← back to the timeline
Jun 8 2026

six things got done: Taught the app to actually grow more sure of itself over time. Tap any of these to read the whole thing.

Taught the app to actually grow more sure of itself over time

The app keeps a "how sure am I about this?" rating for every exercise, every movement pattern (squat, hinge, the presses and pulls), and ev…

Done
the problem

The app keeps a "how sure am I about this?" rating for every exercise, every movement pattern (squat, hinge, the presses and pulls), and every muscle group. The rating is supposed to climb from "no idea yet" → "getting a feel for it" → "I know this now" as you train. Except it never climbed. Every rating was stuck on "no idea yet" forever, the steps that would move it up were designed a long time ago but never actually built. So the coach treated even someone with months of history as a total stranger, and a downstream feature (letting you review your projected targets) was stuck waiting for ratings that never moved.

what I changed

I built the whole "grow more sure" system for all three: exercises, patterns, and muscles.

  • Exercises become "known" once you've done them enough times and your estimated strength has settled down (stopped bouncing around).
  • Patterns become "known" after about six sessions with a real, data-backed read on how they're trending. This is the important one: once enough of your main patterns are "known," the app can finally offer to review your targets, the thing that was blocked.
  • Muscles don't judge themselves; they inherit confidence from the patterns that train them.
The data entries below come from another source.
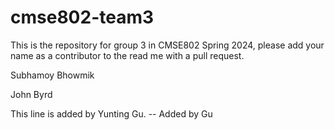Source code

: # cmse802-team3
This is the repository for group 3 in CMSE802 Spring 2024,
please add your name as a contributor to the read me with a pull request.

Subhamoy Bhowmik

John Byrd


This line is added by Yunting Gu. -- Added by Gu
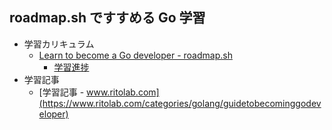 ## roadmap.sh ですすめる Go 学習

- 学習カリキュラム
  - [Learn to become a Go developer - roadmap.sh](https://roadmap.sh/golang)
    - [学習進捗](https://roadmap.sh/golang?s=6705c620fb4be684db966395)
- 学習記事
  - [学習記事 - www.ritolab.com](https://www.ritolab.com/categories/golang/guidetobecominggodeveloper)
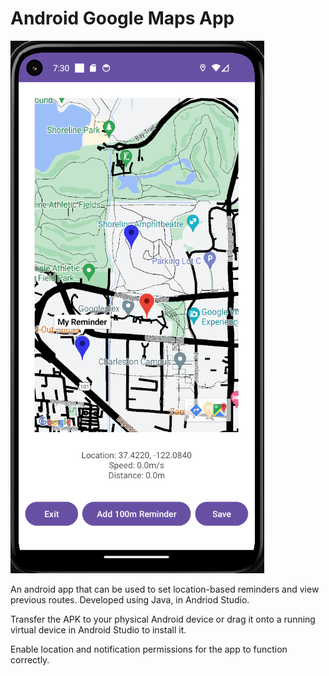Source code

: # Android Google Maps App

![Phone Image](phoneimg.png)

An android app that can be used to set location-based reminders and view previous routes. Developed using Java, in Andriod Studio.

Transfer the APK to your physical Android device or drag it onto a running virtual device in Android Studio to install it.

Enable location and notification permissions for the app to function correctly.
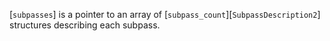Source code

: [`subpasses`] is a pointer to an array of [`subpass_count`][`SubpassDescription2`] structures describing each subpass.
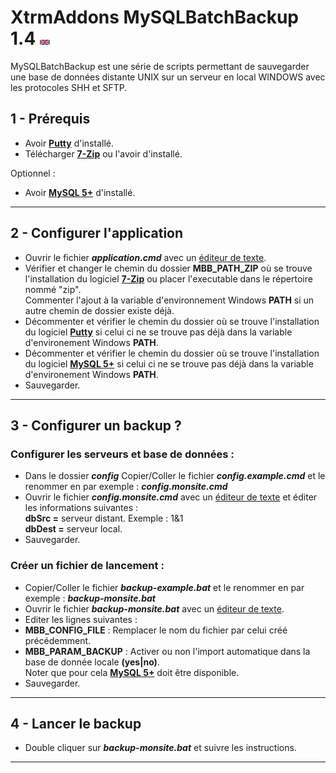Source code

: # XtrmAddons MySQLBatchBackup 1.4 [![en-GB](https://github.com/shim-sao/XtrmAddons-Batch/blob/master/MySQLBatchBackup/images/united-kingdom-flag-icon-16.png)](https://github.com/shim-sao/XtrmAddons-Batch/blob/master/MySQLBatchBackup/readme.md)

MySQLBatchBackup est une série de scripts permettant de sauvegarder une base de données distante UNIX sur un serveur en local WINDOWS avec les protocoles SHH et SFTP.

## 1 - Prérequis

*   Avoir **[Putty](https://www.putty.org)** d'installé.
*   Télécharger **[7-Zip](http://www.7-zip.org/)** ou l'avoir d'installé.

Optionnel :

*   Avoir **[MySQL 5+](https://www.mysql.com)** d'installé.
-----------------------------

## 2 - Configurer l'application

*   Ouvrir le fichier **_application.cmd_** avec un [éditeur de texte](https://notepad-plus-plus.org).
*   Vérifier et changer le chemin du dossier **MBB\_PATH\_ZIP** où se trouve l'installation du logiciel **[7-Zip](http://www.7-zip.org/)** ou placer l'executable dans le répertoire nommé "zip".  
    Commenter l'ajout à la variable d'environnement Windows **PATH** si un autre chemin de dossier existe déjà.
*   Décommenter et vérifier le chemin du dossier où se trouve l'installation du logiciel **[Putty](https://www.putty.org)** si celui ci ne se trouve pas déjà dans la variable d'environement Windows **PATH**.
*   Décommenter et vérifier le chemin du dossier où se trouve l'installation du logiciel **[MySQL 5+](https://www.mysql.com)** si celui ci ne se trouve pas déjà dans la variable d'environement Windows **PATH**.
*   Sauvegarder.
-----------------------------

## 3 - Configurer un backup ?

### Configurer les serveurs et base de données :

*   Dans le dossier **_config_** Copier/Coller le fichier **_config.example.cmd_** et le renommer en par exemple : **_config.monsite.cmd_**
*   Ouvrir le fichier **_config.monsite.cmd_** avec un [éditeur de texte](https://notepad-plus-plus.org) et éditer les informations suivantes :  
    **dbSrc =** serveur distant. Exemple : 1&1  
    **dbDest =** serveur local.
*   Sauvegarder.

### Créer un fichier de lancement :

*   Copier/Coller le fichier **_backup-example.bat_** et le renommer en par exemple : **_backup-monsite.bat_**
*   Ouvrir le fichier **_backup-monsite.bat_** avec un [éditeur de texte](https://notepad-plus-plus.org).
*   Editer les lignes suivantes :
*   **MBB\_CONFIG\_FILE** : Remplacer le nom du fichier par celui créé précédemment.
*   **MBB\_PARAM\_BACKUP** : Activer ou non l'import automatique dans la base de donnée locale **(yes|no)**.  
    Noter que pour cela **[MySQL 5+](https://www.mysql.com)** doit être disponible.
*   Sauvegarder.
-----------------------------

## 4 - Lancer le backup

*   Double cliquer sur **_backup-monsite.bat_** et suivre les instructions.
-----------------------------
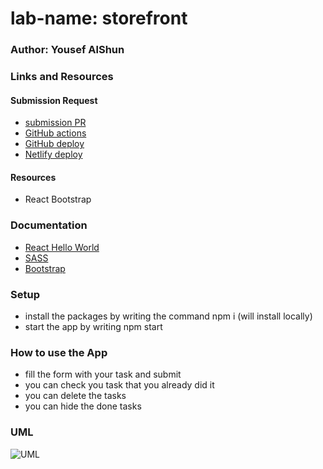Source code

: # lab-name: storefront

### Author: Yousef AlShun

### Links and Resources

#### Submission Request
- [submission PR](https://github.com/yousef-401-advanced-javascript/todo/pull/4)
- [GitHub actions](https://github.com/yousef-401-advanced-javascript/todo/actions)
- [GitHub deploy](https://yousef-401-advanced-javascript.github.io/todo/)
- [Netlify deploy](https://github.com/yousef-401-advanced-javascript/todo/pull/4)

#### Resources
- React Bootstrap


### Documentation
- [React Hello World](https://reactjs.org/docs/hello-world.html)
- [SASS](https://sass-lang.com/documentation)
- [Bootstrap](https://react-bootstrap.github.io/getting-started/introduction/)

### Setup
- install the packages by writing the command npm i (will install locally)
- start the app by writing npm start

### How to use the App
- fill the form with your task and submit
- you can check you task that you already did it 
- you can delete the tasks 
- you can hide the done tasks 



### UML
![UML](./UML/UML.png)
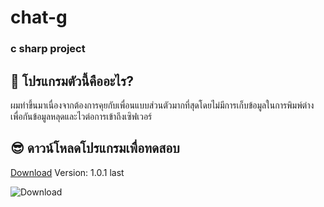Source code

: # chat-g
### c sharp project

 ## 🎉 โปรแกรมตัวนี้คืออะไร? 
 ผมทำขึ้นมาเนื่องจากต้องการคุยกับเพื่อนแบบส่วนตัวมากที่สุดโดยไม่มีการเก็บข้อมูลในการพิมพ์ต่างเพื่อกันข้อมูลหลุดและไวต่อการเข้าถึงเซิฟเวอร์
 
 ## 😎 ดาวน์โหลดโปรแกรมเพื่อทดสอบ
 [Download](https://cdn.discordapp.com/attachments/901560603104124969/959463655336976446/Chat-A.rar) Version: 1.0.1 last

![Download](https://dcbadge.vercel.app/api/shield/800312400905633802?theme=full-presence)

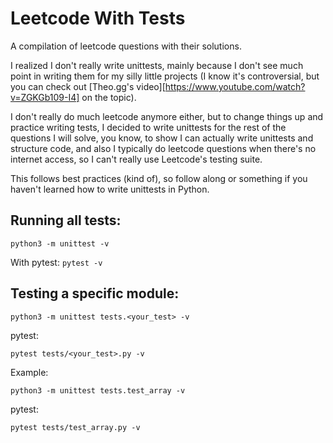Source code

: # Leetcode With Tests

A compilation of leetcode questions with their solutions.

I realized I don't really write unittests, mainly because I don't see much point in writing them for my silly little projects (I know it's controversial, but you can check out [Theo.gg's video][https://www.youtube.com/watch?v=ZGKGb109-I4] on the topic).

I don't really do much leetcode anymore either, but to change things up and practice writing tests, I decided to write unittests for the rest of the questions I will solve, you know, to show I can actually write unittests and structure code, and also I typically do leetcode questions when there's no internet access, so I can't really use Leetcode's testing suite.

This follows best practices (kind of), so follow along or something if you haven't learned how to write unittests in Python.

## Running all tests:

`python3 -m unittest -v`

With pytest:
`pytest -v`

## Testing a specific module:

`python3 -m unittest tests.<your_test> -v`

pytest:

`pytest tests/<your_test>.py -v`

Example:

`python3 -m unittest tests.test_array -v`

pytest:

`pytest tests/test_array.py -v`
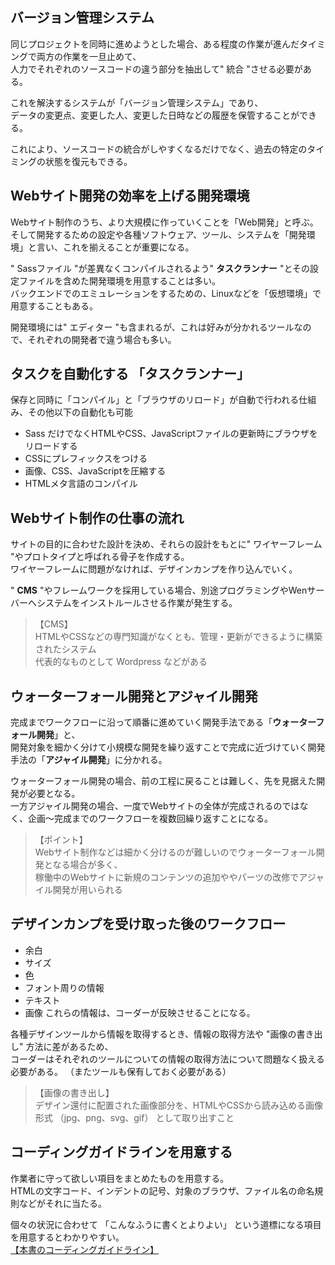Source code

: 

## バージョン管理システム 
同じプロジェクトを同時に進めようとした場合、ある程度の作業が進んだタイミングで両方の作業を一旦止めて、  
人力でそれぞれのソースコードの違う部分を抽出して" 統合 "させる必要がある。  

これを解決するシステムが「バージョン管理システム」であり、  
データの変更点、変更した人、変更した日時などの履歴を保管することができる。  

これにより、ソースコードの統合がしやすくなるだけでなく、過去の特定のタイミングの状態を復元もできる。  

## Webサイト開発の効率を上げる開発環境
Webサイト制作のうち、より大規模に作っていくことを「Web開発」と呼ぶ。  
そして開発するための設定や各種ソフトウェア、ツール、システムを「開発環境」と言い、これを揃えることが重要になる。  

" Sassファイル "が差異なくコンパイルされるよう" **タスクランナー** "とその設定ファイルを含めた開発環境を用意することは多い。  
バックエンドでのエミュレーションをするための、Linuxなどを「仮想環境」で用意することもある。  

開発環境には" エディター "も含まれるが、これは好みが分かれるツールなので、それぞれの開発者で違う場合も多い。


## タスクを自動化する 「タスクランナー」 
保存と同時に「コンパイル」と「ブラウザのリロード」が自動で行われる仕組み、その他以下の自動化も可能 
* Sass だけでなくHTMLやCSS、JavaScriptファイルの更新時にブラウザをリロードする
* CSSにプレフィックスをつける
* 画像、CSS、JavaScriptを圧縮する
* HTMLメタ言語のコンパイル


## Webサイト制作の仕事の流れ
サイトの目的に合わせた設計を決め、それらの設計をもとに" ワイヤーフレーム "やプロトタイプと呼ばれる骨子を作成する。  
ワイヤーフレームに問題がなければ、デザインカンプを作り込んでいく。  

" **CMS** "やフレームワークを採用している場合、別途プログラミングやWenサーバーへシステムをインストルールさせる作業が発生する。  
>  【CMS】  
> HTMLやCSSなどの専門知識がなくとも、管理・更新ができるように構築されたシステム  
> 代表的なものとして Wordpress などがある  


## ウォーターフォール開発とアジャイル開発 
完成までワークフローに沿って順番に進めていく開発手法である「**ウォーターフォール開発**」と、  
開発対象を細かく分けて小規模な開発を繰り返すことで完成に近づけていく開発手法の「**アジャイル開発**」に分かれる。  

ウォーターフォール開発の場合、前の工程に戻ることは難しく、先を見据えた開発が必要となる。  
一方アジャイル開発の場合、一度でWebサイトの全体が完成されるのではなく、企画〜完成までのワークフローを複数回繰り返すことになる。  

>  【ポイント】  
> Webサイト制作などは細かく分けるのが難しいのでウォーターフォール開発となる場合が多く、  
> 稼働中のWebサイトに新規のコンテンツの追加ややパーツの改修でアジャイル開発が用いられる  


## デザインカンプを受け取った後のワークフロー 
* 余白
* サイズ
* 色
* フォント周りの情報
* テキスト
* 画像
これらの情報は、コーダーが反映させることになる。  

各種デザインツールから情報を取得するとき、情報の取得方法や "画像の書き出し" 方法に差があるため、  
コーダーはそれぞれのツールについての情報の取得方法について問題なく扱える必要がある。  （またツールも保有しておく必要がある）  
>  【画像の書き出し】  
> デザイン還付に配置された画像部分を、HTMLやCSSから読み込める画像形式 （jpg、png、svg、gif） として取り出すこと  


## コーディングガイドラインを用意する 
作業者に守って欲しい項目をまとめたものを用意する。  
HTMLの文字コード、インデントの記号、対象のブラウザ、ファイル名の命名規則などがそれに当たる。  

個々の状況に合わせて 「こんなふうに書くとよりよい」 という道標になる項目を用意するとわかりやすい。  
[【本書のコーディングガイドライン】](https://github.com/nori44/coding-guidelines)



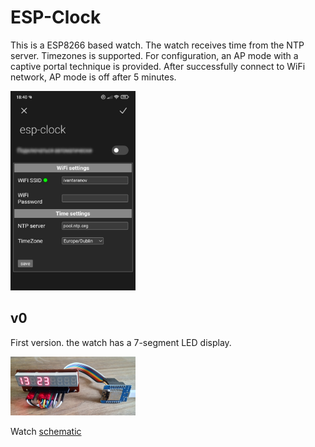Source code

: # ESP-Clock

This is a ESP8266 based watch. The watch receives time from the NTP server. Timezones is supported. For configuration, an AP mode with a captive portal technique is provided. After successfully connect to WiFi network, AP mode is off after 5 minutes.

<img src="res/webif_v0.jpg" alt="web interface" width="200"/>

## v0
First version. the watch has a 7-segment LED display.

<img src="res/v0.jpg" alt="v0" width="200"/>

Watch [schematic](res/sch-v0/sch-v0.pdf)
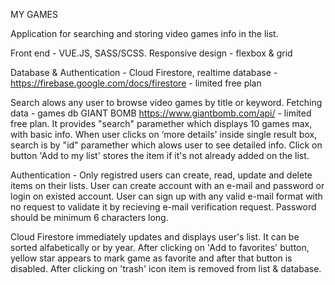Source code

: MY GAMES

Application for searching and storing video games info in the list. 

Front end -  VUE.JS, SASS/SCSS. Responsive design - flexbox & grid

Database & Authentication - Cloud Firestore, realtime database - https://firebase.google.com/docs/firestore - limited free plan

Search alows any user to browse video games by title or keyword. Fetching data - games db GIANT BOMB https://www.giantbomb.com/api/ - limited free plan. It provides "search" paramether which displays 10 games max, with basic info. When user clicks on ‘more details' inside single result box, search is by "id" paramether which alows user to see detailed info. Click on button 'Add to my list' stores the item if it's not already added on the list.

Authentication - Only registred users can create, read, update and delete items on their lists. User can create account with an e-mail and password or login on existed account. User can sign up with any valid e-mail format with no request to validate it by recieving e-mail verification request. Password should be minimum 6 characters long.

Cloud Firestore immediately updates and displays user's list. It can be sorted alfabetically or by year. After clicking on 'Add to favorites' button, yellow star appears to mark game as favorite and after that button is disabled. After clicking on 'trash' icon item is removed from list & database.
A nice catch here: biceps only get trained by isolation moves, so an earlier "only count the big patterns" idea would have left biceps permanently stuck, the final rule counts all the patterns a muscle actually uses.

A rating only ever goes up, never sneaks back down (going backwards would yank away targets you'd already been shown). And the whole thing is conservative on purpose: it would rather say "not sure yet" than wrongly claim "I know this" off thin data.

how I tested it

Built in five small, separately-shipped pieces, each test-first. 81 fast unit tests plus end-to-end tests that drive real sessions and watch the ratings climb. Every piece passed the reliable server test before merging. No database change and no iPhone-app change needed, it's all server logic.

How it was decided. Before writing code I ran a long structured design interview, and for every question I got three independent takes, my own, a reviewer starting fresh each time, and a reviewer that remembered the whole conversation, then picked the best. All the decisions are written down in a new decision record (ADR-0020).

Done. All five pieces merged (287–291), umbrella 166 closed. This unblocks the target-review feature (269). Two related volume items (164/165) stay separate on purpose. Found and filed one pre-existing bug along the way (292: a list that grows without limit).

Turned on two coaching rules the AI already had the data for

Two bits of coaching guidance had been written months ago but never actually switched on in the live AI.

Done
the problem

Two bits of coaching guidance had been written months ago but never actually switched on in the live AI. The interesting part: in both cases the app was already sending the AI the data it needed, it just wasn't told to use it. So we were paying to ship the data and getting nothing back.

what I changed
  • #221, react to what you tell it mid-workout. If you flag "that hurt" or "my form broke down" on a set, or you swap to a different set type than it suggested, the AI now reacts on your next set. Pain is one-strike: it backs off the weight and flags it, rather than pushing you through. This was close to a safety gap before, the app knew you'd flagged pain but never told the coach to do anything about it. (One small correction baked in: the old draft pointed the AI at the wrong part of the data; I fixed it to read the arrays that actually carry those signals.)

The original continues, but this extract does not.